China-Based TikTok Actively Banning The Gay Away When Not Helping Authoritarians Be More Authoritarian (original) (raw)
from the when-your-core-users-don't-actually-use-the-app dept
TikTok is the new Vine. (I apologize if this sentence is incomprehensible. If I wasn’t raising teens, it would be pretty much incomprehensible to me too.) The social media platform that allows users to upload short video and encourages remixing via duets or reaction videos has roped in a billion users in a surprisingly short amount of time.
It’s fun for (almost) all ages. The younger you skew, the more popular it is. Fun for all ages, but not all sexualities apparently. The app was created by Chinese company ByteDance, so it’s more than receptive than most to calls to censor content based on countries’ desire to mute those who aren’t heterosexual. (h/t K’Tetch)
The Guardian has been reporting on ByteDance’s censorial efforts on behalf of governments around the world. Unsurprisingly, censorship begins at home.
The documents, revealed by the Guardian for the first time, lay out how ByteDance, the Beijing-headquartered technology company that owns TikTok, is advancing Chinese foreign policy aims abroad through the app.
The revelations come amid rising suspicion that discussion of the Hong Kong protests on TikTok is being censored for political reasons: a Washington Post report earlier this month noted that a search on the site for the city-state revealed “barely a hint of unrest in sight”.
The proxy censorship is applied in two ways. ByteDance will delete content it finds unacceptable — including content it finds unacceptable on behalf of others. It also bans users for repeatedly posting content it later deletes. In other cases, the content stays up, but ByteDance severely reduces its visibility. The end result is a video-sharing platform that contains almost no videos highlighting the protests in Hong Kong.
But it’s not just political, even if TikTok’s content-burying efforts come at the behest of political parties. The follow-up report from The Guardian notes TikTok has been instrumental in excising plenty of content that fails to denigrate non-hetero relationships and lifestyles.
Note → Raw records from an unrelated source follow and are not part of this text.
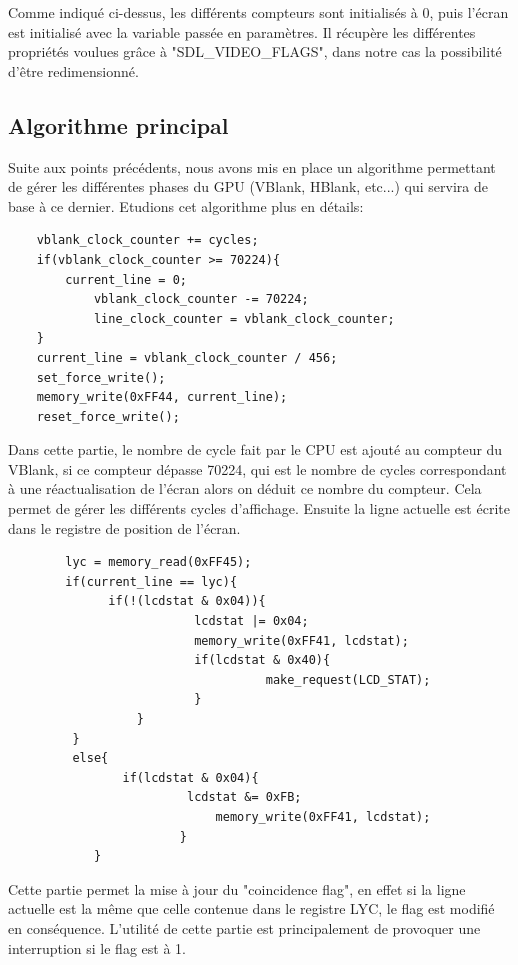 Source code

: \documentclass{report}
\begin{document}
Comme indiqué ci-dessus, les différents compteurs sont initialisés à 0, puis l'écran est initialisé avec la variable passée en paramètres. Il récupère les différentes propriétés voulues grâce à "SDL\_VIDEO\_FLAGS", dans notre cas la possibilité d'être redimensionné.\\

\subsection{Algorithme principal}
	Suite aux points précédents, nous avons mis en place un algorithme permettant de gérer les différentes phases du GPU (VBlank, HBlank, etc...) qui servira de base à ce dernier. Etudions cet algorithme plus en détails:\\

\begin{lstlisting}
	vblank_clock_counter += cycles;
	if(vblank_clock_counter >= 70224){
		current_line = 0;
      		vblank_clock_counter -= 70224;
        	line_clock_counter = vblank_clock_counter;
	}
	current_line = vblank_clock_counter / 456;
	set_force_write();
	memory_write(0xFF44, current_line);
	reset_force_write();
\end{lstlisting}	

Dans cette partie, le nombre de cycle fait par le CPU est ajouté au compteur du VBlank, si ce compteur dépasse 70224, qui est le nombre de cycles correspondant à une réactualisation de l'écran alors on déduit ce nombre du compteur. Cela permet de gérer les différents cycles d'affichage. Ensuite la ligne actuelle est écrite dans le registre de position de l'écran.

\begin{lstlisting}                                        
     	lyc = memory_read(0xFF45);
        if(current_line == lyc){                        
          	  if(!(lcdstat & 0x04)){                  
                       	  lcdstat |= 0x04;
                          memory_write(0xFF41, lcdstat);
                          if(lcdstat & 0x40){
    	                            make_request(LCD_STAT);
                          }
                  }
         }
         else{
             	if(lcdstat & 0x04){
       		             lcdstat &= 0xFB;
                             memory_write(0xFF41, lcdstat);
                        }
         	}

\end{lstlisting}
Cette partie permet la mise à jour du "coincidence flag", en effet si la ligne actuelle est la même que celle contenue dans le registre LYC, le flag est modifié en conséquence. L'utilité de cette partie est principalement de provoquer une interruption si le flag est à 1.
\end{document}
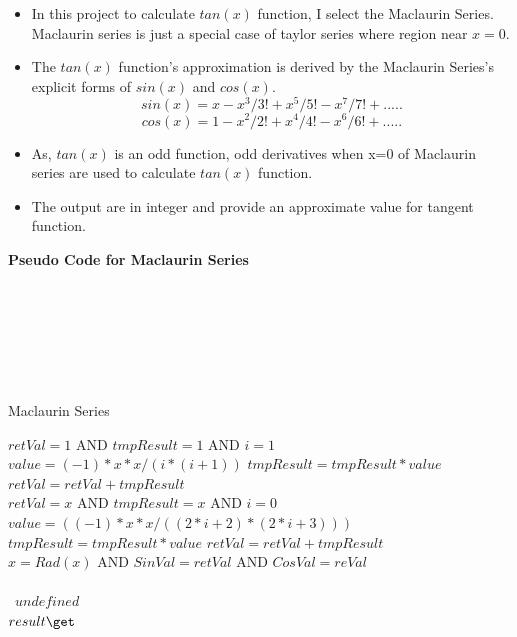 \documentclass[a4paper, 11pt]{report}
\begin{document}
\begin{itemize}
\item In this project to calculate $tan(x)$ function, I select the Maclaurin Series.
Maclaurin series is just a special case of
taylor series where region near $x=0$.
\item The $tan(x)$ function's approximation is derived by the Maclaurin Series's explicit forms of $sin(x)$ and $cos(x)$.
\begin{equation} 
sin(x) = x-x^3/3!+x^5/5!-x^7/7!+.....
\end{equation}
\begin{equation} 
cos(x) = 1-x^2/2!+x^4/4!-x^6/6!+.....
\end{equation}
\item As, $tan(x)$ is an odd function, odd derivatives when x=0 of Maclaurin series are used to calculate $tan(x)$ function. \item The output are in integer and provide an approximate value for tangent function.
\end{itemize}

\textbf{Pseudo Code for Maclaurin Series}
\\\\\\\\\\\\\
\begin{algorithm}
\caption{Maclaurin Series} \label{alg:cap}
\begin{algorithmic}
\Require $retVal = 1$ AND $tmpResult = 1$ AND $i=1$
\State $value = (-1)*x*x/(i*(i+1))$
\State $tmpResult = tmpResult * value$
    \EndIf   
    \State $retVal = retVal + tmpResult$ 
\EndFor \\
\EndFunction
\Require $retVal = x$ AND $tmpResult = x$ AND $i=0$
\State $value = ((-1)*x*x/((2*i+2)*(2*i+3)))$
\State $tmpResult = tmpResult * value$
    \EndIf   
    \State $retVal = retVal + tmpResult$ 
\EndFor \\
\EndFunction
\Require $x = Rad(x)$ AND $SinVal = retVal$ AND $CosVal= reVal$
\\\ 
    \EndIf   
{}
\\\    \Return $undefined$
    \EndIf \\      
\EndFunction
\State $result \get $
\end{algorithmic}
\end{algorithm}
\pagebreak
\end{document}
TikTok’s efforts to provide locally sensitive moderation have resulted in it banning any content that could be seen as positive to gay people or gay rights, down to same-sex couples holding hands, even in countries where homosexuality has never been illegal, the Guardian can reveal.
[…]
[An] entire section of the rules was devoted to censoring depictions of homosexuality. “Intimate activities (holding hands, touching, kissing) between homosexual lovers” were censored, as were “reports of homosexual groups, including news, characters, music, tv show, pictures”. Similarly blocked was content about “protecting rights of homosexuals (parade, slogan, etc.)” and “promotion of homosexuality”. In all those guidelines, TikTok went substantially further than required by law.
TikTok’s overzealous content moderation goes further than just muting pro-gay content. It also covers a ton of content various governments find somewhat offensive, but not enough to actually outlaw it. TikTok prevents users in Turkey from mocking the ultra-mockable Recep Erdogan, as well as posting depictions of “non-Islamic gods.”
ByteDance calls its content-blocking efforts a “localised approach.” But it’s really just an extension of something that’s all too familiar to citizens of ByteDance’s home country: the elevation of governments above citizens, even though its citizens that use the app, not governments.
Weirdly, ByteDance is far more permissive than many social media apps when it comes to questionable content involving children. Sexualized content featuring children tends to avoid moderating efforts — something TikTok encourages by telling moderators to treat every video subject as over the age of 18 unless they have proof otherwise.
As a private company, TikTok is not a censorship body on its own. It can moderate content however it sees fit without trampling on people’s rights. The problem is TikTok has become an unofficial extension of multiple governments by adopting their rules for acceptable content, rather than applying its moderation consistently across the board.
This doesn’t necessarily make ByteDance worse than US-based social media platforms. The only difference is its country of origin, where broad censorship is considered normal, rather than an aberration. But US social media companies do the same thing. To avoid being blocked in more authoritarian countries, platforms aid and abet the oppression of citizens by agreeing to follow whatever censorial laws these governments have put in place, even if it means suppressing dissent and making things more dangerous (and less appealing) for their users.